GOAL OF THE EXERCISE >>
Copy out every line of the records where the string "while" occurs.
── DATA FOR THIS EXERCISE ──
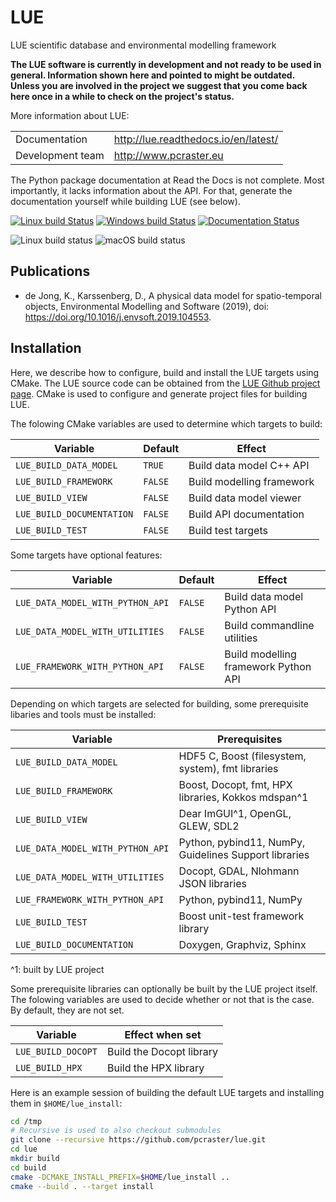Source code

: # LUE
LUE scientific database and environmental modelling framework

**The LUE software is currently in development and not ready to be used
in general. Information shown here and pointed to might be
outdated. Unless you are involved in the project we suggest that you come
back here once in a while to check on the project's status.**


More information about LUE:

|                  |                                      |
| -----------------|--------------------------------------|
| Documentation    | http://lue.readthedocs.io/en/latest/ |
| Development team | http://www.pcraster.eu               |

The Python package documentation at Read the Docs is not complete. Most
importantly, it lacks information about the API. For that, generate the
documentation yourself while building LUE (see below).

[![Linux build Status](https://travis-ci.org/pcraster/lue.svg?branch=master)](https://travis-ci.org/pcraster/lue) [![Windows build Status](https://ci.appveyor.com/api/projects/status/8qpm4qi44ctbfb7k/branch/master?svg=true)](https://ci.appveyor.com/project/kordejong/lue) [![Documentation Status](https://readthedocs.org/projects/docs/badge/)](https://lue.readthedocs.io/en/latest)

![Linux build status](https://github.com/pcraster/lue/workflows/Linux%20CI/badge.svg)
![macOS build status](https://github.com/pcraster/lue/workflows/macOS%20CI/badge.svg)


## Publications
- de Jong, K., Karssenberg, D., A physical data model for spatio-temporal
objects, Environmental Modelling and Software (2019), doi:
https://doi.org/10.1016/j.envsoft.2019.104553.


## Installation
Here, we describe how to configure, build and install the LUE
targets using CMake. The LUE source code can be obtained from the [LUE
Github project page](https://github.com/pcraster/lue). CMake is used to
configure and generate project files for building LUE.

The folowing CMake variables are used to determine which targets to build:

| Variable | Default | Effect |
| -------- | ------  | ------ |
| `LUE_BUILD_DATA_MODEL` | `TRUE` | Build data model C++ API |
| `LUE_BUILD_FRAMEWORK` | `FALSE` | Build modelling framework |
| `LUE_BUILD_VIEW` | `FALSE` | Build data model viewer |
| `LUE_BUILD_DOCUMENTATION` | `FALSE` | Build API documentation |
| `LUE_BUILD_TEST` | `FALSE` | Build test targets |

Some targets have optional features:

| Variable | Default | Effect |
| -------- | ------  | ------ |
| `LUE_DATA_MODEL_WITH_PYTHON_API` | `FALSE` | Build data model Python API |
| `LUE_DATA_MODEL_WITH_UTILITIES` | `FALSE` | Build commandline utilities |
| `LUE_FRAMEWORK_WITH_PYTHON_API` | `FALSE` | Build modelling framework Python API |

Depending on which targets are selected for building, some prerequisite
libaries and tools must be installed:

| Variable | Prerequisites |
| -------- | ------------- |
| `LUE_BUILD_DATA_MODEL` | HDF5 C, Boost (filesystem, system), fmt libraries |
| `LUE_BUILD_FRAMEWORK` | Boost, Docopt, fmt, HPX libraries, Kokkos mdspan^1 |
| `LUE_BUILD_VIEW` | Dear ImGUI^1, OpenGL, GLEW, SDL2 |
| `LUE_DATA_MODEL_WITH_PYTHON_API` | Python, pybind11, NumPy, Guidelines Support libraries |
| `LUE_DATA_MODEL_WITH_UTILITIES` | Docopt, GDAL, Nlohmann JSON libraries |
| `LUE_FRAMEWORK_WITH_PYTHON_API` | Python, pybind11, NumPy |
| `LUE_BUILD_TEST` | Boost unit-test framework library |
| `LUE_BUILD_DOCUMENTATION` | Doxygen, Graphviz, Sphinx |

^1: built by LUE project

Some prerequisite libraries can optionally be built by the LUE project
itself. The folowing variables are used to decide whether or not that
is the case. By default, they are not set.

| Variable | Effect when set |
| -------- | --------------- |
| `LUE_BUILD_DOCOPT` | Build the Docopt library |
| `LUE_BUILD_HPX` | Build the HPX library |


Here is an example session of building the default LUE targets and installing them in `$HOME/lue_install`:

```bash
cd /tmp
# Recursive is used to also checkout submodules
git clone --recursive https://github.com/pcraster/lue.git
cd lue
mkdir build
cd build
cmake -DCMAKE_INSTALL_PREFIX=$HOME/lue_install ..
cmake --build . --target install
```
───
EXERCISE RESULT >>
back here once in a while to check on the project's status.**
documentation yourself while building LUE (see below).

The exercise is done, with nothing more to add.